Mechanistic Insights into the Disaggregation of Amyloid-β Fibrils by EPPS via Replica-Exchange Molecular Dynamics Simulations

Amyloid-β (Aβ) fibrils are considered key pathological agents in the progression of Alzheimer’s disease. Recent studies demonstrated that N-(2-hydroxyethyl)piperazine-N'-(3-propane-sulfonic acid) (EPPS) effectively disaggregates Aβ oligomers and plaques in the brains of APP/PS1 transgenic mice, though its molecular mechanism remains unclear. In this study, we investigated the disaggregation mechanism of Aβ fibrils by EPPS using replica-exchange molecular dynamics (REMD) simulations.

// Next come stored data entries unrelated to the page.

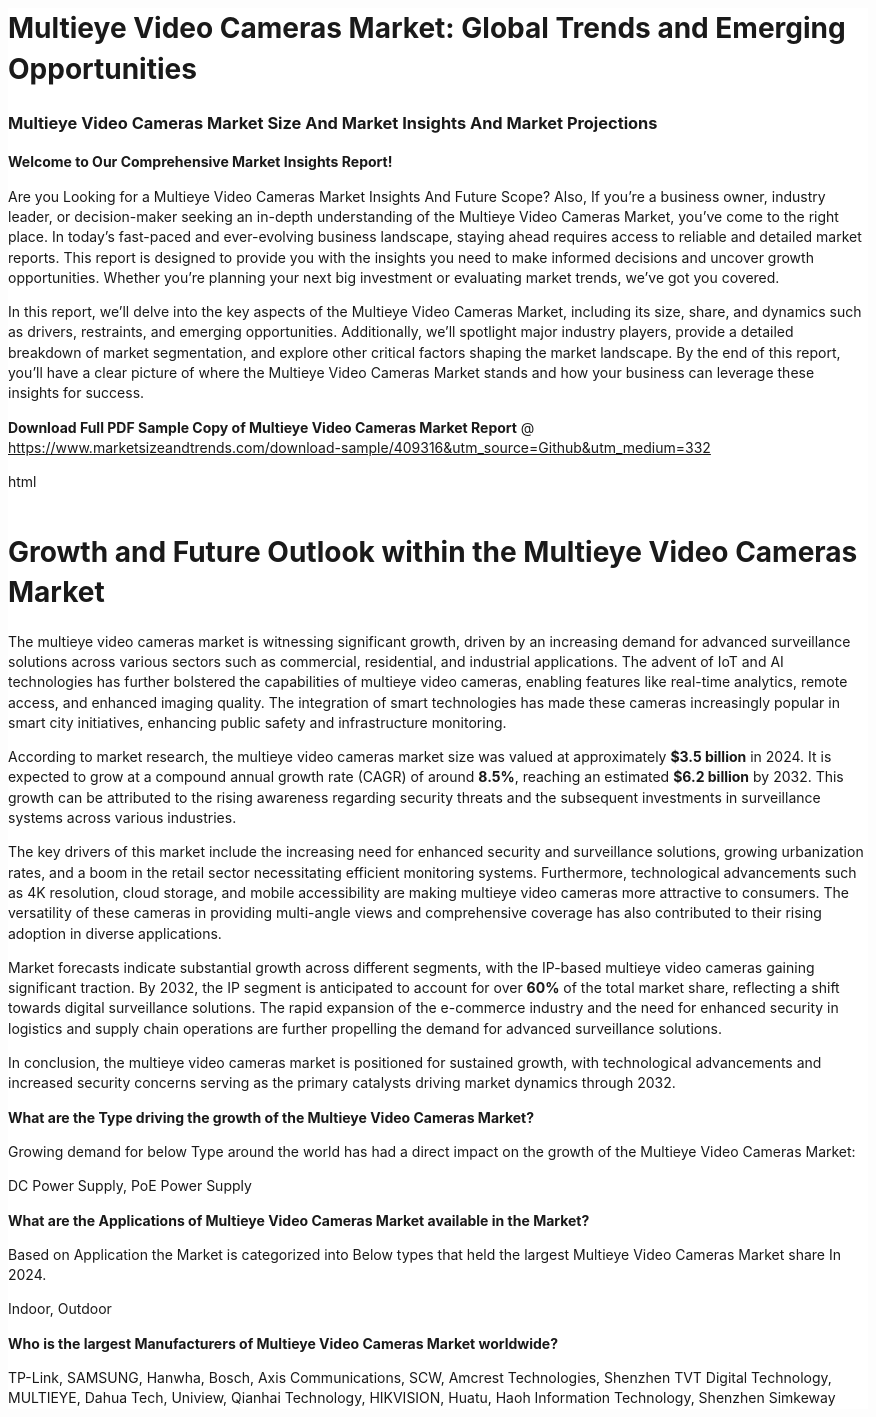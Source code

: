 <h1> Multieye Video Cameras Market: Global Trends and Emerging Opportunities</h1><div class="" data-test-id=""><h3><span class="">Multieye Video Cameras Market Size And Market Insights And Market Projections</span></h3></div><div class="" data-test-id=""><p><strong>Welcome to Our Comprehensive Market Insights Report!</strong></p><p>Are you Looking for a Multieye Video Cameras Market Insights And Future Scope? Also, If you&rsquo;re a business owner, industry leader, or decision-maker seeking an in-depth understanding of the Multieye Video Cameras Market, you&rsquo;ve come to the right place. In today&rsquo;s fast-paced and ever-evolving business landscape, staying ahead requires access to reliable and detailed market reports. This report is designed to provide you with the insights you need to make informed decisions and uncover growth opportunities. Whether you&rsquo;re planning your next big investment or evaluating market trends, we&rsquo;ve got you covered.</p><p>In this report, we&rsquo;ll delve into the key aspects of the Multieye Video Cameras Market, including its size, share, and dynamics such as drivers, restraints, and emerging opportunities. Additionally, we&rsquo;ll spotlight major industry players, provide a detailed breakdown of market segmentation, and explore other critical factors shaping the market landscape. By the end of this report, you&rsquo;ll have a clear picture of where the Multieye Video Cameras Market stands and how your business can leverage these insights for success.</p><p><strong>Download Full PDF Sample Copy of Multieye Video Cameras Market Report</strong> @ <a href="https://www.marketsizeandtrends.com/download-sample/409316&utm_source=Github&utm_medium=332" target="_blank">https://www.marketsizeandtrends.com/download-sample/409316&utm_source=Github&utm_medium=332</a></p></div><div class="" data-test-id=""><p><span class="">html<!DOCTYPE html><html lang="en"><head> <meta charset="UTF-8"> <meta name="viewport" content="width=device-width, initial-scale=1.0"> <title>Multieye Video Cameras Market Growth and Outlook</title></head><body> <h1>Growth and Future Outlook within the Multieye Video Cameras Market</h1> <p>The multieye video cameras market is witnessing significant growth, driven by an increasing demand for advanced surveillance solutions across various sectors such as commercial, residential, and industrial applications. The advent of IoT and AI technologies has further bolstered the capabilities of multieye video cameras, enabling features like real-time analytics, remote access, and enhanced imaging quality. The integration of smart technologies has made these cameras increasingly popular in smart city initiatives, enhancing public safety and infrastructure monitoring.</p> <p>According to market research, the multieye video cameras market size was valued at approximately <strong>$3.5 billion</strong> in 2024. It is expected to grow at a compound annual growth rate (CAGR) of around <strong>8.5%</strong>, reaching an estimated <strong>$6.2 billion</strong> by 2032. This growth can be attributed to the rising awareness regarding security threats and the subsequent investments in surveillance systems across various industries.</p> <p><strong></strong></p> <p>The key drivers of this market include the increasing need for enhanced security and surveillance solutions, growing urbanization rates, and a boom in the retail sector necessitating efficient monitoring systems. Furthermore, technological advancements such as 4K resolution, cloud storage, and mobile accessibility are making multieye video cameras more attractive to consumers. The versatility of these cameras in providing multi-angle views and comprehensive coverage has also contributed to their rising adoption in diverse applications.</p> <p>Market forecasts indicate substantial growth across different segments, with the IP-based multieye video cameras gaining significant traction. By 2032, the IP segment is anticipated to account for over <strong>60%</strong> of the total market share, reflecting a shift towards digital surveillance solutions. The rapid expansion of the e-commerce industry and the need for enhanced security in logistics and supply chain operations are further propelling the demand for advanced surveillance solutions.</p> <p>In conclusion, the multieye video cameras market is positioned for sustained growth, with technological advancements and increased security concerns serving as the primary catalysts driving market dynamics through 2032.</p></body></html></span></p><p><strong><span class="">What are the&nbsp;Type driving the growth of the Multieye Video Cameras Market?</span></strong></p></div><div class="" data-test-id=""><p><span class="">Growing demand for below Type around the world has had a direct impact on the growth of the Multieye Video Cameras Market:</span></p></div><div class="" data-test-id=""><p>DC Power Supply, PoE Power Supply</p><p><span class=""><strong>What are the&nbsp;Applications&nbsp;of Multieye Video Cameras Market available in the Market?</strong></span></p></div><div class="" data-test-id=""><p><span class="">Based on Application the Market is categorized into Below types that held the largest Multieye Video Cameras Market share In 2024.</span></p></div><div class="" data-test-id=""><p><span class="">Indoor, Outdoor</span></p><p><span class=""><strong>Who is the largest Manufacturers of Multieye Video Cameras Market worldwide?</strong></span></p></div><div class="" data-test-id=""><p><span class="">TP-Link, SAMSUNG, Hanwha, Bosch, Axis Communications, SCW, Amcrest Technologies, Shenzhen TVT Digital Technology, MULTIEYE, Dahua Tech, Uniview, Qianhai Technology, HIKVISION, Huatu, Haoh Information Technology, Shenzhen Simkeway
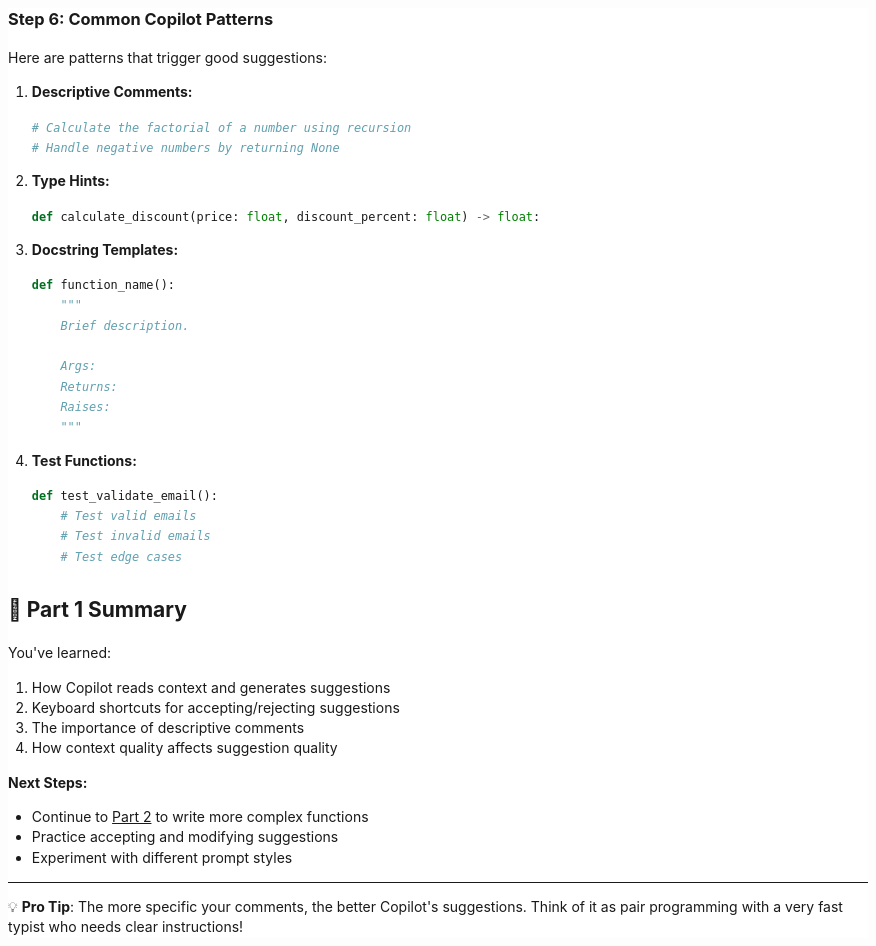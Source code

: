 ### Step 6: Common Copilot Patterns

Here are patterns that trigger good suggestions:

1. **Descriptive Comments:**
   ```python
   # Calculate the factorial of a number using recursion
   # Handle negative numbers by returning None
   ```

2. **Type Hints:**
   ```python
   def calculate_discount(price: float, discount_percent: float) -> float:
   ```

3. **Docstring Templates:**
   ```python
   def function_name():
       """
       Brief description.
       
       Args:
       Returns:
       Raises:
       """
   ```

4. **Test Functions:**
   ```python
   def test_validate_email():
       # Test valid emails
       # Test invalid emails
       # Test edge cases
   ```

## 🎯 Part 1 Summary

You've learned:
1. How Copilot reads context and generates suggestions
2. Keyboard shortcuts for accepting/rejecting suggestions
3. The importance of descriptive comments
4. How context quality affects suggestion quality

**Next Steps:**
- Continue to [Part 2](module-01-exercise1-part2.md) to write more complex functions
- Practice accepting and modifying suggestions
- Experiment with different prompt styles

---

💡 **Pro Tip**: The more specific your comments, the better Copilot's suggestions. Think of it as pair programming with a very fast typist who needs clear instructions!
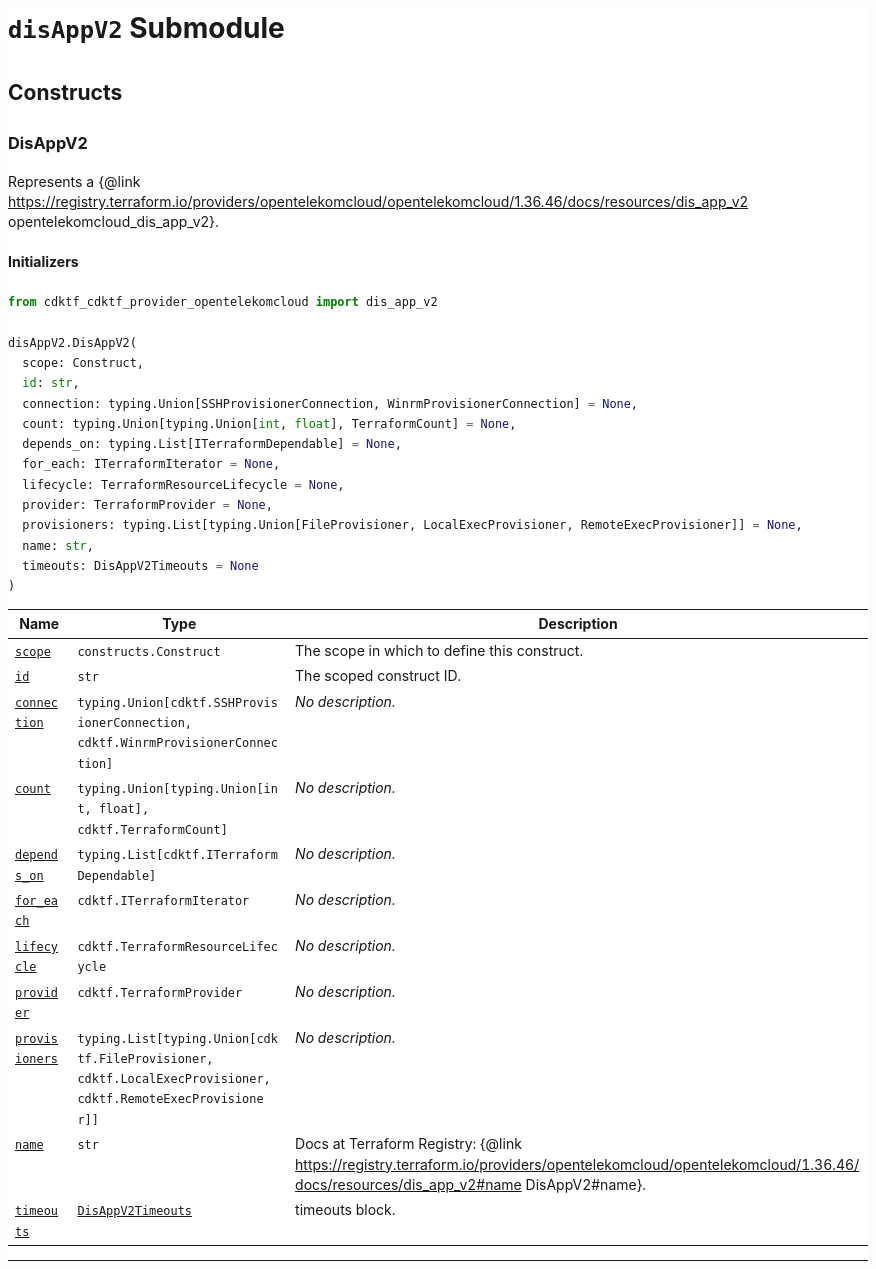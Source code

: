# `disAppV2` Submodule <a name="`disAppV2` Submodule" id="@cdktf/provider-opentelekomcloud.disAppV2"></a>

## Constructs <a name="Constructs" id="Constructs"></a>

### DisAppV2 <a name="DisAppV2" id="@cdktf/provider-opentelekomcloud.disAppV2.DisAppV2"></a>

Represents a {@link https://registry.terraform.io/providers/opentelekomcloud/opentelekomcloud/1.36.46/docs/resources/dis_app_v2 opentelekomcloud_dis_app_v2}.

#### Initializers <a name="Initializers" id="@cdktf/provider-opentelekomcloud.disAppV2.DisAppV2.Initializer"></a>

```python
from cdktf_cdktf_provider_opentelekomcloud import dis_app_v2

disAppV2.DisAppV2(
  scope: Construct,
  id: str,
  connection: typing.Union[SSHProvisionerConnection, WinrmProvisionerConnection] = None,
  count: typing.Union[typing.Union[int, float], TerraformCount] = None,
  depends_on: typing.List[ITerraformDependable] = None,
  for_each: ITerraformIterator = None,
  lifecycle: TerraformResourceLifecycle = None,
  provider: TerraformProvider = None,
  provisioners: typing.List[typing.Union[FileProvisioner, LocalExecProvisioner, RemoteExecProvisioner]] = None,
  name: str,
  timeouts: DisAppV2Timeouts = None
)
```

| **Name** | **Type** | **Description** |
| --- | --- | --- |
| <code><a href="#@cdktf/provider-opentelekomcloud.disAppV2.DisAppV2.Initializer.parameter.scope">scope</a></code> | <code>constructs.Construct</code> | The scope in which to define this construct. |
| <code><a href="#@cdktf/provider-opentelekomcloud.disAppV2.DisAppV2.Initializer.parameter.id">id</a></code> | <code>str</code> | The scoped construct ID. |
| <code><a href="#@cdktf/provider-opentelekomcloud.disAppV2.DisAppV2.Initializer.parameter.connection">connection</a></code> | <code>typing.Union[cdktf.SSHProvisionerConnection, cdktf.WinrmProvisionerConnection]</code> | *No description.* |
| <code><a href="#@cdktf/provider-opentelekomcloud.disAppV2.DisAppV2.Initializer.parameter.count">count</a></code> | <code>typing.Union[typing.Union[int, float], cdktf.TerraformCount]</code> | *No description.* |
| <code><a href="#@cdktf/provider-opentelekomcloud.disAppV2.DisAppV2.Initializer.parameter.dependsOn">depends_on</a></code> | <code>typing.List[cdktf.ITerraformDependable]</code> | *No description.* |
| <code><a href="#@cdktf/provider-opentelekomcloud.disAppV2.DisAppV2.Initializer.parameter.forEach">for_each</a></code> | <code>cdktf.ITerraformIterator</code> | *No description.* |
| <code><a href="#@cdktf/provider-opentelekomcloud.disAppV2.DisAppV2.Initializer.parameter.lifecycle">lifecycle</a></code> | <code>cdktf.TerraformResourceLifecycle</code> | *No description.* |
| <code><a href="#@cdktf/provider-opentelekomcloud.disAppV2.DisAppV2.Initializer.parameter.provider">provider</a></code> | <code>cdktf.TerraformProvider</code> | *No description.* |
| <code><a href="#@cdktf/provider-opentelekomcloud.disAppV2.DisAppV2.Initializer.parameter.provisioners">provisioners</a></code> | <code>typing.List[typing.Union[cdktf.FileProvisioner, cdktf.LocalExecProvisioner, cdktf.RemoteExecProvisioner]]</code> | *No description.* |
| <code><a href="#@cdktf/provider-opentelekomcloud.disAppV2.DisAppV2.Initializer.parameter.name">name</a></code> | <code>str</code> | Docs at Terraform Registry: {@link https://registry.terraform.io/providers/opentelekomcloud/opentelekomcloud/1.36.46/docs/resources/dis_app_v2#name DisAppV2#name}. |
| <code><a href="#@cdktf/provider-opentelekomcloud.disAppV2.DisAppV2.Initializer.parameter.timeouts">timeouts</a></code> | <code><a href="#@cdktf/provider-opentelekomcloud.disAppV2.DisAppV2Timeouts">DisAppV2Timeouts</a></code> | timeouts block. |

---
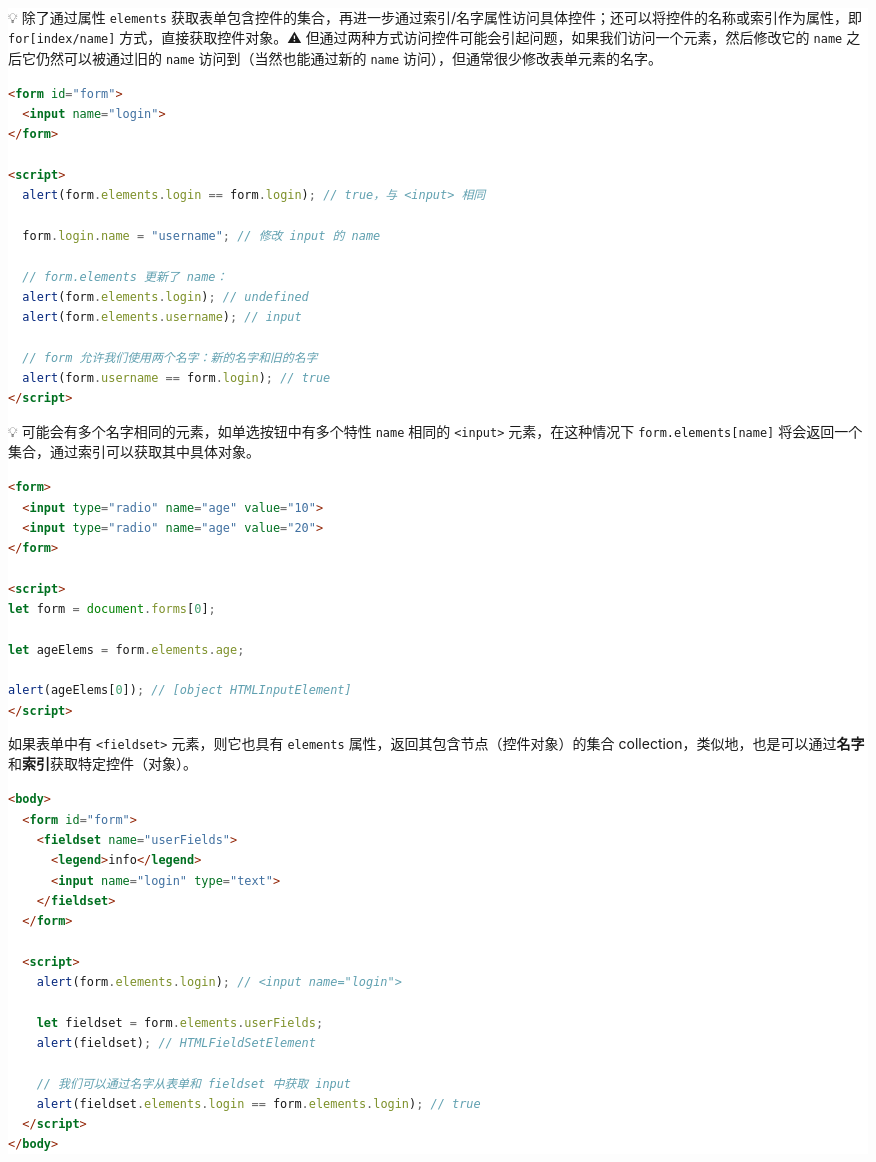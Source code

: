 :bulb: 除了通过属性 `elements` 获取表单包含控件的集合，再进一步通过索引/名字属性访问具体控件；还可以将控件的名称或索引作为属性，即 `for[index/name]` 方式，直接获取控件对象。:warning: 但通过两种方式访问控件可能会引起问题，如果我们访问一个元素，然后修改它的 `name` 之后它仍然可以被通过旧的 `name` 访问到（当然也能通过新的 `name` 访问），但通常很少修改表单元素的名字。

```html
<form id="form">
  <input name="login">
</form>

<script>
  alert(form.elements.login == form.login); // true，与 <input> 相同

  form.login.name = "username"; // 修改 input 的 name

  // form.elements 更新了 name：
  alert(form.elements.login); // undefined
  alert(form.elements.username); // input

  // form 允许我们使用两个名字：新的名字和旧的名字
  alert(form.username == form.login); // true
</script>
```

:bulb: 可能会有多个名字相同的元素，如单选按钮中有多个特性 `name` 相同的 `<input>` 元素，在这种情况下 `form.elements[name]` 将会返回一个集合，通过索引可以获取其中具体对象。

```html
<form>
  <input type="radio" name="age" value="10">
  <input type="radio" name="age" value="20">
</form>

<script>
let form = document.forms[0];

let ageElems = form.elements.age;

alert(ageElems[0]); // [object HTMLInputElement]
</script>
```

如果表单中有 `<fieldset>` 元素，则它也具有 `elements` 属性，返回其包含节点（控件对象）的集合 collection，类似地，也是可以通过**名字**和**索引**获取特定控件（对象）。

```html
<body>
  <form id="form">
    <fieldset name="userFields">
      <legend>info</legend>
      <input name="login" type="text">
    </fieldset>
  </form>

  <script>
    alert(form.elements.login); // <input name="login">

    let fieldset = form.elements.userFields;
    alert(fieldset); // HTMLFieldSetElement

    // 我们可以通过名字从表单和 fieldset 中获取 input
    alert(fieldset.elements.login == form.elements.login); // true
  </script>
</body>
```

Our results showed that EPPS preferentially binds to the exterior strands of Aβ fibrils, particularly interacting with Glu22 residues via ionic interactions. This binding induced significant structural fluctuations, which propagated to neighboring strands in a time-dependent manner. Clustering analysis revealed that EPPS disrupts intermolecular hydrogen bonding at the fibril edge, destabilizing the β-strand structure. Secondary structure analysis further confirmed a decrease in β-sheet content in the exterior segments. These findings provide molecular-level insights into the dissociation mechanism of Aβ fibrils by EPPS and suggest potential strategies for developing anti-amyloid therapeutics.